** Opening Provided information block **
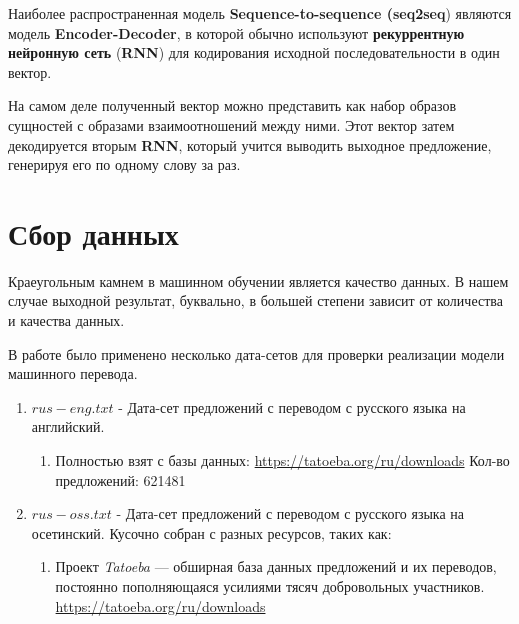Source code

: \documentclass[a4paper,russian]{article}
\begin{document}
	Наиболее распространенная модель \textbf{Sequence-to-sequence (seq2seq}) являются модель \textbf{Encoder-Decoder}, в которой обычно используют \textbf{рекуррентную нейронную сеть} (\textbf{RNN}) для кодирования исходной последовательности в один вектор.
	
	На самом деле полученный вектор можно представить как набор образов сущностей с образами взаимоотношений между ними. Этот вектор затем декодируется вторым \textbf{RNN}, который учится выводить выходное предложение, генерируя его по одному слову за раз.
	
	\clearpage
	
	\section{Сбор данных}
	
	Краеугольным камнем в машинном обучении является качество данных. В нашем случае выходной результат, буквально, в большей степени зависит от количества и качества данных.
	
	В работе было применено несколько дата-сетов для проверки реализации модели машинного перевода.
	
	\begin{enumerate}
		\item $rus-eng.txt$ - Дата-сет предложений с переводом с русского языка на английский.
		\begin{enumerate}
			\item Полностью взят с базы данных: \url{https://tatoeba.org/ru/downloads} Кол-во предложений: 621481
		\end{enumerate}
		\item $rus-oss.txt$ - Дата-сет предложений с переводом с русского языка на осетинский.
		Кусочно собран с разных ресурсов, таких как:
		\begin{enumerate}
			 \item Проект \textit{Tatoeba} — обширная база данных предложений и их переводов, постоянно пополняющаяся усилиями тясяч добровольных участников. \url{https://tatoeba.org/ru/downloads}
 		\end{enumerate}
	\end{enumerate}
\end{document}
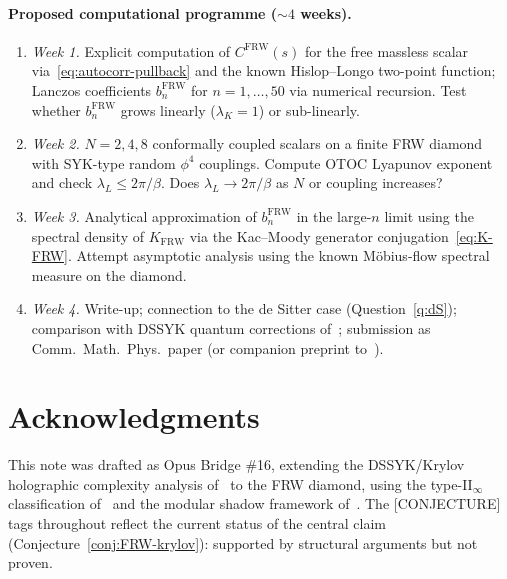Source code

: \documentclass[12pt,a4paper]{article}
\theoremstyle{definition}
\newcommand{\lK}{\lambda_K}
\newcommand{\lL}{\lambda_L}
\newcommand{\FRW}{\mathrm{FRW}}
\begin{document}
\paragraph{Proposed computational programme ($\sim 4$ weeks).}
\begin{enumerate}
\item \textit{Week 1.} Explicit computation of $C^\FRW(s)$ for the
  free massless scalar via~\eqref{eq:autocorr-pullback} and the known
  Hislop--Longo two-point function; Lanczos coefficients $b_n^\FRW$
  for $n = 1, \ldots, 50$ via numerical recursion.
  Test whether $b_n^\FRW$ grows linearly ($\lK = 1$) or sub-linearly.

\item \textit{Week 2.} $N = 2, 4, 8$ conformally coupled scalars on
  a finite FRW diamond with SYK-type random $\phi^4$ couplings.
  Compute OTOC Lyapunov exponent and check $\lL \le 2\pi/\beta$.
  Does $\lL \to 2\pi/\beta$ as $N$ or coupling increases?

\item \textit{Week 3.} Analytical approximation of $b_n^\FRW$ in the
  large-$n$ limit using the spectral density of $K_\FRW$ via the
  Kac--Moody generator conjugation~\eqref{eq:K-FRW}.
  Attempt asymptotic analysis using the known M\"{o}bius-flow spectral
  measure on the diamond.

\item \textit{Week 4.} Write-up; connection to the de Sitter case
  (Question~\ref{q:dS}); comparison with DSSYK quantum corrections
  of~\cite{HPS2024}; submission as Comm.\ Math.\ Phys.\ paper
  (or companion preprint to~\cite{ModularShadow}).
\end{enumerate}

\section*{Acknowledgments}

This note was drafted as Opus Bridge \#16, extending the
DSSYK/Krylov holographic complexity analysis of~\cite{HPS2024}
to the FRW diamond, using the type-II$_\infty$ classification
of~\cite{FRWnote} and the modular shadow framework of~\cite{ECI_v6,ModularShadow}.
The [CONJECTURE] tags throughout reflect the current status of the
central claim (Conjecture~\ref{conj:FRW-krylov}): supported by structural
arguments but not proven.
\end{document}
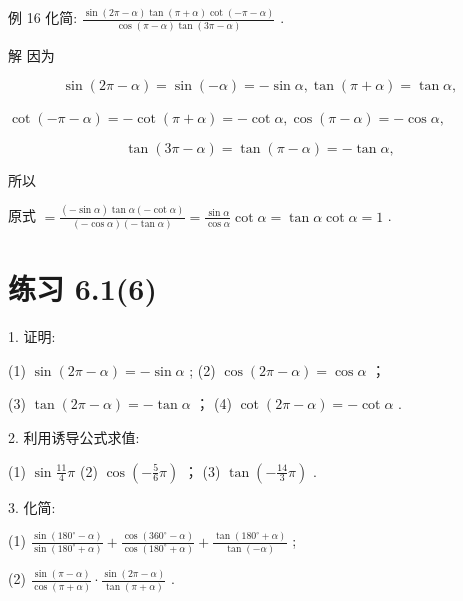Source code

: \documentclass[10pt]{article}
\begin{document}
例 16 化简: \(\frac{\sin \left( {{2\pi } - \alpha }\right) \tan \left( {\pi  + \alpha }\right) \cot \left( {-\pi  - \alpha }\right) }{\cos \left( {\pi  - \alpha }\right) \tan \left( {{3\pi } - \alpha }\right) }\) .

解 因为

\[
\sin \left( {{2\pi } - \alpha }\right)  = \sin \left( {-\alpha }\right)  =  - \sin \alpha ,\tan \left( {\pi  + \alpha }\right)  = \tan \alpha ,
\]

\(\cot \left( {-\pi  - \alpha }\right)  =  - \cot \left( {\pi  + \alpha }\right)  =  - \cot \alpha ,\cos \left( {\pi  - \alpha }\right)  =  - \cos \alpha ,\)

\[
\tan \left( {{3\pi } - \alpha }\right)  = \tan \left( {\pi  - \alpha }\right)  =  - \tan \alpha ,
\]

所以

原式 \(= \frac{\left( {-\sin \alpha }\right) \tan \alpha \left( {-\cot \alpha }\right) }{\left( {-\cos \alpha }\right) \left( {-\tan \alpha }\right) } = \frac{\sin \alpha }{\cos \alpha }\cot \alpha  = \tan \alpha \cot \alpha  = 1\) .

\section*{练习 6.1(6)}

1. 证明:

(1) \(\sin \left( {{2\pi } - \alpha }\right)  =  - \sin \alpha\) ; (2) \(\cos \left( {{2\pi } - \alpha }\right)  = \cos \alpha\) ；

(3) \(\tan \left( {{2\pi } - \alpha }\right)  =  - \tan \alpha\) ； (4) \(\cot \left( {{2\pi } - \alpha }\right)  =  - \cot \alpha\) .

2. 利用诱导公式求值:

(1) \(\sin \frac{11}{4}\pi\) (2) \(\cos \left( {-\frac{5}{6}\pi }\right)\) ； (3) \(\tan \left( {-\frac{14}{3}\pi }\right)\) .

3. 化简:

(1) \(\frac{\sin \left( {{180}^{ \circ  } - \alpha }\right) }{\sin \left( {{180}^{ \circ  } + \alpha }\right) } + \frac{\cos \left( {{360}^{ \circ  } - \alpha }\right) }{\cos \left( {{180}^{ \circ  } + \alpha }\right) } + \frac{\tan \left( {{180}^{ \circ  } + \alpha }\right) }{\tan \left( {-\alpha }\right) }\) ;

(2) \(\frac{\sin \left( {\pi  - \alpha }\right) }{\cos \left( {\pi  + \alpha }\right) } \cdot  \frac{\sin \left( {{2\pi } - \alpha }\right) }{\tan \left( {\pi  + \alpha }\right) }\) .
\end{document}

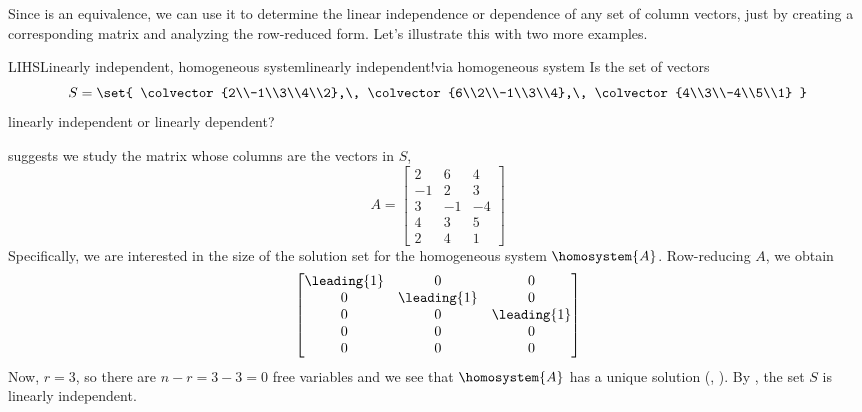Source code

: %
Since  is an equivalence, we can use it to determine the linear independence or dependence of any set of column vectors, just by creating a corresponding matrix and analyzing the row-reduced form.  Let's illustrate this with two more examples.
%
\begin{example}{LIHS}{Linearly independent, homogeneous system}{linearly independent!via homogeneous system}
Is the set of vectors
%
\begin{equation*}
S=\set{
\colvector{2\\-1\\3\\4\\2},\,
\colvector{6\\2\\-1\\3\\4},\,
\colvector{4\\3\\-4\\5\\1}
}
\end{equation*}
%
linearly independent or linearly dependent?\par
%
 suggests we study the matrix whose columns are the vectors in $S$,
%
\begin{equation*}
A=
\begin{bmatrix}
2 & 6 & 4\\
-1 & 2 & 3\\
3 & -1 & -4\\
4 & 3 & 5\\
2 & 4 & 1
\end{bmatrix}
\end{equation*}
%
Specifically, we are interested in the size of the solution set for the homogeneous system $\homosystem{A}$.  Row-reducing $A$, we obtain
%
\begin{equation*}
\begin{bmatrix}
\leading{1} & 0 & 0\\
0 & \leading{1} & 0\\
0 & 0 & \leading{1}\\
0 & 0 & 0\\
0 & 0 & 0
\end{bmatrix}
\end{equation*}
%
Now, $r=3$, so there are $n-r=3-3=0$ free variables and we see that $\homosystem{A}$ has a unique solution  (, ).  By , the set $S$ is linearly independent.
%
\end{example}
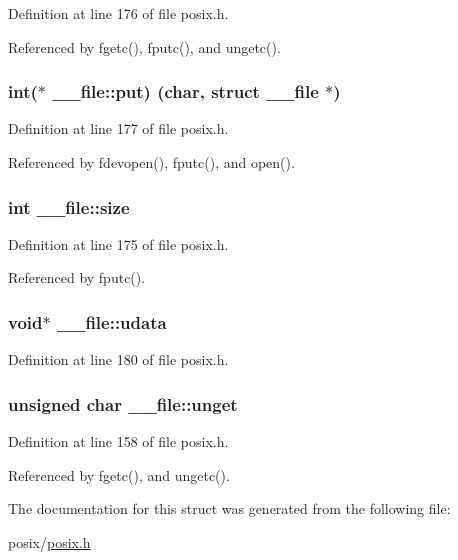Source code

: Definition at line 176 of file posix.\+h.



Referenced by fgetc(), fputc(), and ungetc().

\subsubsection[{\texorpdfstring{put}{put}}]{\setlength{\rightskip}{0pt plus 5cm}int($\ast$ \+\_\+\+\_\+file\+::put) (char, struct {\bf \+\_\+\+\_\+file} $\ast$)}\hypertarget{struct____file_a01c8b217e42cc11b6a7f8429114e9d46}{}\label{struct____file_a01c8b217e42cc11b6a7f8429114e9d46}


Definition at line 177 of file posix.\+h.



Referenced by fdevopen(), fputc(), and open().

\subsubsection[{\texorpdfstring{size}{size}}]{\setlength{\rightskip}{0pt plus 5cm}int \+\_\+\+\_\+file\+::size}\hypertarget{struct____file_aff4a1ca8b6a12460812928afae81248d}{}\label{struct____file_aff4a1ca8b6a12460812928afae81248d}


Definition at line 175 of file posix.\+h.



Referenced by fputc().

\subsubsection[{\texorpdfstring{udata}{udata}}]{\setlength{\rightskip}{0pt plus 5cm}void$\ast$ \+\_\+\+\_\+file\+::udata}\hypertarget{struct____file_abe6f3bdb4df4119277132eb3e13a4628}{}\label{struct____file_abe6f3bdb4df4119277132eb3e13a4628}


Definition at line 180 of file posix.\+h.

\subsubsection[{\texorpdfstring{unget}{unget}}]{\setlength{\rightskip}{0pt plus 5cm}unsigned char \+\_\+\+\_\+file\+::unget}\hypertarget{struct____file_a1d139ae3cb11a1fada469a49f7d3d3b6}{}\label{struct____file_a1d139ae3cb11a1fada469a49f7d3d3b6}


Definition at line 158 of file posix.\+h.



Referenced by fgetc(), and ungetc().



The documentation for this struct was generated from the following file\+:\begin{DoxyCompactItemize}
\item 
posix/\hyperlink{posix_8h}{posix.\+h}\end{DoxyCompactItemize}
** Closing Provided information block **
Assigned task
Please find how many lines of the entries above include the string "homogeneous", giving the number and nothing else.

Finished exercise
2